A lasciare l’amaro in bocca anche un altro caso, quello della squadra del Lecce colpita pesantemente da un lutto inaspettato e dolorosissimo per l’ambiente, quando all’improvviso, il 24 Aprile, è venuto a mancare a 47 anni il fisioterapista del team giallorosso, Graziano Fiorita, a cui tutti erano comprensibilmente molto legati; alla richiesta dei dirigenti di posticipare la partita Atalanta – Lecce, la Lega Calcio ha stabilito un rinvio di 48 ore, sembrato troppo breve ai salentini dato lo stato d’animo di grave shock e prostrazione dei calciatori. Si fosse trattato di una squadra più blasonata e del Nord, sarebbe stata presa la stessa decisione? Siamo sicuri che nelle menti di tutti i tifosi leccesi sia balenata, anche solo per un attimo, questa domanda. Durante l’incontro, anche i fan bergamaschi si sono uniti ai salentini in una protesta fatta di fischi continui contro una decisione che denotava scarsa sensibilità verso la condizione in cui versava la compagine pugliese.

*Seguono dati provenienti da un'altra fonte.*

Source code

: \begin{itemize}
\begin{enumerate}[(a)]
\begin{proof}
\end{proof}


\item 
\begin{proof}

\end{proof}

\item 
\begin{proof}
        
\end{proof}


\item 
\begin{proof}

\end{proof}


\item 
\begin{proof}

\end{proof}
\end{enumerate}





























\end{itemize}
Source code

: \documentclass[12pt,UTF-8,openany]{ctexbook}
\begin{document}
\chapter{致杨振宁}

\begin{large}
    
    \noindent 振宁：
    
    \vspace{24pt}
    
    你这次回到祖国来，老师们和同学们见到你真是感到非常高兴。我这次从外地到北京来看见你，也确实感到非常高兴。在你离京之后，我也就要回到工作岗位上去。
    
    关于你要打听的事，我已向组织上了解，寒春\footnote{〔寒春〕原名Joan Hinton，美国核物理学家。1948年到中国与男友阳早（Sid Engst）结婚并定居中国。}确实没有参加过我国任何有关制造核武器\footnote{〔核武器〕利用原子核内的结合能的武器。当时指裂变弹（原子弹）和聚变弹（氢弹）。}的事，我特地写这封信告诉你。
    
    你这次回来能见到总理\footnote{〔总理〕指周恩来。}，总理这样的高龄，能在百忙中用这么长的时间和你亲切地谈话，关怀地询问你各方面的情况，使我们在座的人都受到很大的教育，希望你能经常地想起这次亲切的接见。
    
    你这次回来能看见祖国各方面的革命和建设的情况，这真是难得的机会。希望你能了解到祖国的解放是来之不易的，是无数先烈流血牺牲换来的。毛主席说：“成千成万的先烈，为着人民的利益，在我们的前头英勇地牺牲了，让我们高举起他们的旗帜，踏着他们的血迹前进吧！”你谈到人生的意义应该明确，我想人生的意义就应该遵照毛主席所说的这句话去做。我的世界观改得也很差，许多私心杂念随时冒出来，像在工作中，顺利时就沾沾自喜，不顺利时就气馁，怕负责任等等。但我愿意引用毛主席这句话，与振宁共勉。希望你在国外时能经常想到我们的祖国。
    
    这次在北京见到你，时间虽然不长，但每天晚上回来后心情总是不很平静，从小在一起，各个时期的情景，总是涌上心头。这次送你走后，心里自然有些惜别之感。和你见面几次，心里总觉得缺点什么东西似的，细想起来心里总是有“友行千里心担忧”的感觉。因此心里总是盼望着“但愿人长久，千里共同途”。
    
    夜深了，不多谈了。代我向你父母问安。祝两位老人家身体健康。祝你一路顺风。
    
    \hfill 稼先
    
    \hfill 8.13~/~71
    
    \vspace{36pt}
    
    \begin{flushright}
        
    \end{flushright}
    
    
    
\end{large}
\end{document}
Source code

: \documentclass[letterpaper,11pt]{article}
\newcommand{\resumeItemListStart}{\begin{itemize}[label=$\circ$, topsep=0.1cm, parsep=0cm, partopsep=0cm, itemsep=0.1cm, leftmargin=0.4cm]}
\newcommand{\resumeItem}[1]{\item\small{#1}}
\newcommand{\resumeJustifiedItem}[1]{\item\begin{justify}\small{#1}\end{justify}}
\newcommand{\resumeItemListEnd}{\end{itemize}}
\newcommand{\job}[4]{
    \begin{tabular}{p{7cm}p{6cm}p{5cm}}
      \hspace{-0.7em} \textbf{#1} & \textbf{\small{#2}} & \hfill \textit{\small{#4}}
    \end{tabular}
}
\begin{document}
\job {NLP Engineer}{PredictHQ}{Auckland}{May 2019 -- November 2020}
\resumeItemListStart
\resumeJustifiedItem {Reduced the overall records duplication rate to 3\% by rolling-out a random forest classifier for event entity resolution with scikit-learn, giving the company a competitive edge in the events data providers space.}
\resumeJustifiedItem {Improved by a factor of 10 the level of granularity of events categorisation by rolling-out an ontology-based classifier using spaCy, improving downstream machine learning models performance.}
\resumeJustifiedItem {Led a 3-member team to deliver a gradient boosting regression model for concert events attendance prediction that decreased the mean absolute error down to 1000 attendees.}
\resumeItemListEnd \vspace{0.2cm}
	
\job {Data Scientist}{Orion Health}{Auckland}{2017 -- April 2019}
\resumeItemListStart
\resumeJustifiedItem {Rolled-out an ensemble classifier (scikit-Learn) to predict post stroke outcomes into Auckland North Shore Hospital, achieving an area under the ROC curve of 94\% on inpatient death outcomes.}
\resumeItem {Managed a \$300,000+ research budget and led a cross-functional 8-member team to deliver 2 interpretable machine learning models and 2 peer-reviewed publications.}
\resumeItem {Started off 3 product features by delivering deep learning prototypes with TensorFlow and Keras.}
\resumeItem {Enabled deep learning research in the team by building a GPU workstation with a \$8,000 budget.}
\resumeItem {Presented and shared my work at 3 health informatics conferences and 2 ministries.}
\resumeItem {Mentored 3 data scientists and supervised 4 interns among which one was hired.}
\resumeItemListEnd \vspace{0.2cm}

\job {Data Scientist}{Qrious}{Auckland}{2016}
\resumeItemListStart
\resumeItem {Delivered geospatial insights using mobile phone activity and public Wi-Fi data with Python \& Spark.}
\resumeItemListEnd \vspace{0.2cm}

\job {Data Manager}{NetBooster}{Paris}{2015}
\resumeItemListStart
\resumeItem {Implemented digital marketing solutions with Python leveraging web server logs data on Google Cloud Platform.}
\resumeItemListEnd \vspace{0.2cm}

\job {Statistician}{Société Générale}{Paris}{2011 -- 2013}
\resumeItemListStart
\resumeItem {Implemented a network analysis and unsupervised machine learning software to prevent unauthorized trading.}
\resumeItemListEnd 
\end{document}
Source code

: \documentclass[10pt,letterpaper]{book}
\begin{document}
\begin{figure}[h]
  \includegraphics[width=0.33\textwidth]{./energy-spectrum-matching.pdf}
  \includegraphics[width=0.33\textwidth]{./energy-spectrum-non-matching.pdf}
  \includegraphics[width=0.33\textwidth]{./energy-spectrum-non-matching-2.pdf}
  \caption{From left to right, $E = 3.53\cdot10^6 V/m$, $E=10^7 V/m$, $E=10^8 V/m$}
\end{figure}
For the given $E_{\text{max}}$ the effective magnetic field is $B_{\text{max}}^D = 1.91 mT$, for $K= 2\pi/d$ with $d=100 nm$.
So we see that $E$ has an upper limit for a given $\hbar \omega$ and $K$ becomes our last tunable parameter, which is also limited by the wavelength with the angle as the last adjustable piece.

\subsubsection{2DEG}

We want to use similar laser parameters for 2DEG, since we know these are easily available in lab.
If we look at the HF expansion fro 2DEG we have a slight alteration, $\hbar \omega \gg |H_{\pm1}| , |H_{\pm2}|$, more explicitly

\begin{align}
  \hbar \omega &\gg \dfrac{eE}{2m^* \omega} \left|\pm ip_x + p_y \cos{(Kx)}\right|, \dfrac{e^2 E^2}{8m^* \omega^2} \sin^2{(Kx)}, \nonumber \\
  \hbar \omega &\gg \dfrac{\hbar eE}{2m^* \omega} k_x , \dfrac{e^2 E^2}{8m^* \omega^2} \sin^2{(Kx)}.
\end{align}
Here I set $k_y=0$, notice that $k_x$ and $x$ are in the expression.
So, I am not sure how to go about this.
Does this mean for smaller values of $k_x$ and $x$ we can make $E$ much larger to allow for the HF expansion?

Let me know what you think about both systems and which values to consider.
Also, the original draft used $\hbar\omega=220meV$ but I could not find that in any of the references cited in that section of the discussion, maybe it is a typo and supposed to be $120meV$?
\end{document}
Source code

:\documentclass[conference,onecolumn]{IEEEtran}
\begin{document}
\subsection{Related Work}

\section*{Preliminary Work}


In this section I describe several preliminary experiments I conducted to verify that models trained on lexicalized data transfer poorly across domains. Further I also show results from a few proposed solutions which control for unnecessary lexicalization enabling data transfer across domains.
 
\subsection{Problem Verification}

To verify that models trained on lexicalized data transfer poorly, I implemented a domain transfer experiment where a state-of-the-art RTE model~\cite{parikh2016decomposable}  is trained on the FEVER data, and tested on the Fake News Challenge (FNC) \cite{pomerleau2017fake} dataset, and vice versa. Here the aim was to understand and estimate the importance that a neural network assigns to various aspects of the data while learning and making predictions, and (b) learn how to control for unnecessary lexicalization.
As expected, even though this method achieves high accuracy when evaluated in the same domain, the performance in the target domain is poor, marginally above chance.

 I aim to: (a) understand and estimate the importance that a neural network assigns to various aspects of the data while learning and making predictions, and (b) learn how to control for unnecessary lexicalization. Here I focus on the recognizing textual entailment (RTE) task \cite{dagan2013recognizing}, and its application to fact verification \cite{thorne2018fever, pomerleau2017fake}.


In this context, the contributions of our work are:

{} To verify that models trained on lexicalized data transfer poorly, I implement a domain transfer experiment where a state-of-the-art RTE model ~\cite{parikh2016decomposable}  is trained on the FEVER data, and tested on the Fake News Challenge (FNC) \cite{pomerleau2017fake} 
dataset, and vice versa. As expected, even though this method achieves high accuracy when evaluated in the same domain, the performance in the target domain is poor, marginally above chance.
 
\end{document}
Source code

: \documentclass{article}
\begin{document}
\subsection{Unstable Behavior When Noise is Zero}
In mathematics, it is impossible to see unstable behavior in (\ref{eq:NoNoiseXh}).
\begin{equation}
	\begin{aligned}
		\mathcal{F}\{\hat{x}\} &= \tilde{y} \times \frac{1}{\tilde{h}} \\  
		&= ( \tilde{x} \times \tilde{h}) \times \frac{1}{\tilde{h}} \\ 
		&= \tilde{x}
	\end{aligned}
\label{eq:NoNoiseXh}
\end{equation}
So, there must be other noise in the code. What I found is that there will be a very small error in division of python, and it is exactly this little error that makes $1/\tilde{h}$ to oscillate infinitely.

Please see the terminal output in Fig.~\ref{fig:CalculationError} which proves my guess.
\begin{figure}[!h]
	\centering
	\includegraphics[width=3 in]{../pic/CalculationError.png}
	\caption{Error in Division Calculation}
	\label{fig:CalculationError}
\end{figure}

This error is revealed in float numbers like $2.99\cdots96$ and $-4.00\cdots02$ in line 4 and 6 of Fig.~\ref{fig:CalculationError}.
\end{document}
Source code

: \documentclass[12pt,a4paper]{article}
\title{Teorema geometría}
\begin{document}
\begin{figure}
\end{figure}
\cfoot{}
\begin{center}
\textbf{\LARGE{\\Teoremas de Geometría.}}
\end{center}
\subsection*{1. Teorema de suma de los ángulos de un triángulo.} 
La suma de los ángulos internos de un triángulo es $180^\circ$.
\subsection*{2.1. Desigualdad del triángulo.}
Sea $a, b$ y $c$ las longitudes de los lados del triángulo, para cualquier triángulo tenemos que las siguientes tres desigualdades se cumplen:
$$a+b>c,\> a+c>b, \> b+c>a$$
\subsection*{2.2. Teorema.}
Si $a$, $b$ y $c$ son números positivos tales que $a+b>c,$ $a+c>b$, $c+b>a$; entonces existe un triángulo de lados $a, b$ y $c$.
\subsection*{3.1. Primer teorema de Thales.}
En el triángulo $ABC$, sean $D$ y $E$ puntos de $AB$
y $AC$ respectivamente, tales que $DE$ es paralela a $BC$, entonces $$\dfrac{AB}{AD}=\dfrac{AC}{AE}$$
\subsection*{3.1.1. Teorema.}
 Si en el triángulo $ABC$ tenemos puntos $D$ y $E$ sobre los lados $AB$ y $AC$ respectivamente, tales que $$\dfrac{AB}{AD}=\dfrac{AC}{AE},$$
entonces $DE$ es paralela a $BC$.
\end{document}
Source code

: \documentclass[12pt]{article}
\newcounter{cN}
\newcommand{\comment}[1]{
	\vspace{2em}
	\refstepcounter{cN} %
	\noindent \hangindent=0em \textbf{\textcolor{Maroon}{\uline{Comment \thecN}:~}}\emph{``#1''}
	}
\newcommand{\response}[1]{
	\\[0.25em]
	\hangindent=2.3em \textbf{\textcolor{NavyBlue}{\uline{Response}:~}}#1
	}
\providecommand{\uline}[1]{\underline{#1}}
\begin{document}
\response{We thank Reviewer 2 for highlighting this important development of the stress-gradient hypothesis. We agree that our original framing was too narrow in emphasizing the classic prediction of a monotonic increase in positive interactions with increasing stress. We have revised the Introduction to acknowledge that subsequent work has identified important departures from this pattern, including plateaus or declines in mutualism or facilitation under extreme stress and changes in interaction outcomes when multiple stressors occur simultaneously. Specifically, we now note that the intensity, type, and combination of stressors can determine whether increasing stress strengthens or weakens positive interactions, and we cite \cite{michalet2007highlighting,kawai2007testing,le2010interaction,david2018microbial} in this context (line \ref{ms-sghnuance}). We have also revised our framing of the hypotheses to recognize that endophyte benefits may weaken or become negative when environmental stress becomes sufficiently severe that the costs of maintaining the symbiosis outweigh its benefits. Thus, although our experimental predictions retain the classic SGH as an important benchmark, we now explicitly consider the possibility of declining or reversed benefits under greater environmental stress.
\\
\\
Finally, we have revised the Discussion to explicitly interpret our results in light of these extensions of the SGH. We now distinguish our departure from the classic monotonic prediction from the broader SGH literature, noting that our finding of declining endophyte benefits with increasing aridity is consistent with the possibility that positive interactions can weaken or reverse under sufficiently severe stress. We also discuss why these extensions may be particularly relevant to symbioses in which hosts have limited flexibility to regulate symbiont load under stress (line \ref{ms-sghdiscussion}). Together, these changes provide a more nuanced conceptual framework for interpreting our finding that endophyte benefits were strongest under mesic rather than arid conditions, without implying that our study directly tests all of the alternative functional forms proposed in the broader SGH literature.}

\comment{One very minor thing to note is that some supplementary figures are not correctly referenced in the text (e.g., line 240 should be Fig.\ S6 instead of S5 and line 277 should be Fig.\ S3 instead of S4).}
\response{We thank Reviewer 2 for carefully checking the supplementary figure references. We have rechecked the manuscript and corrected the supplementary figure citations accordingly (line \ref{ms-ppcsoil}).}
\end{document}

Nel match casalingo successivo, i supporter del Lecce hanno lanciato fumogeni ed esposto striscioni contro le figure apicali della Lega Calcio e queste hanno subito minacciato punizioni severe, salvo poi ritirarle quando le altre società calcistiche hanno manifestato solidarietà ai salentini e affermato che al loro posto avrebbero fatto la stessa cosa.

Per voi, cari lettori, è finita così? Magari! Invece, proprio dopo l’ultima giornata del campionato il Giudice sportivo ha sanzionato il Lecce con circa 55000 euro di ammenda, somma corrispondente esattamente a quanto previsto in precedenza.

Non c’è due senza tre: anche nella serie cadetta, la classifica è stata alterata per motivi extracampo, con un altro episodio di chiaro doppiopesismo all’italiana. Ad inizio campionato, la squadra calabrese del Cosenza, neopromossa in Serie B, è stata penalizzata di 4 punti per mancati pagamenti di stipendi. Finora, voi direte, tutto ok, ma nel frattempo anche il Presidente del Brescia Cellino era stato colto con le mani nel sacco per le stesse inadempienze, eppure tutto taceva. Dopo la 38° giornata, tuttavia, è successo l’imponderabile e lo storico team della Sampdoria è retrocesso sul campo, ma molti potrebbero sospettare che, essendo un’importante compagine del Nord, ha potuto godere dell’intervento del Presidente della FIGC Gravina e del “sistema”, i quali si sono magicamente ricordati di punire le “Rondinelle” così da concedere alla squadra ligure il purgatorio dei playout contro la povera Salernitana che, inerme, ha dovuto assistere a questo deprecabile teatrino e subire una grossa ingiustizia anche durante lo spareggio di ritorno, laddove ha prevalso l’undici ligure, non senza polemiche arbitrali che l’hanno condannata alla retrocessione.

La giustizia è uguale per tutti, ma solo in teoria.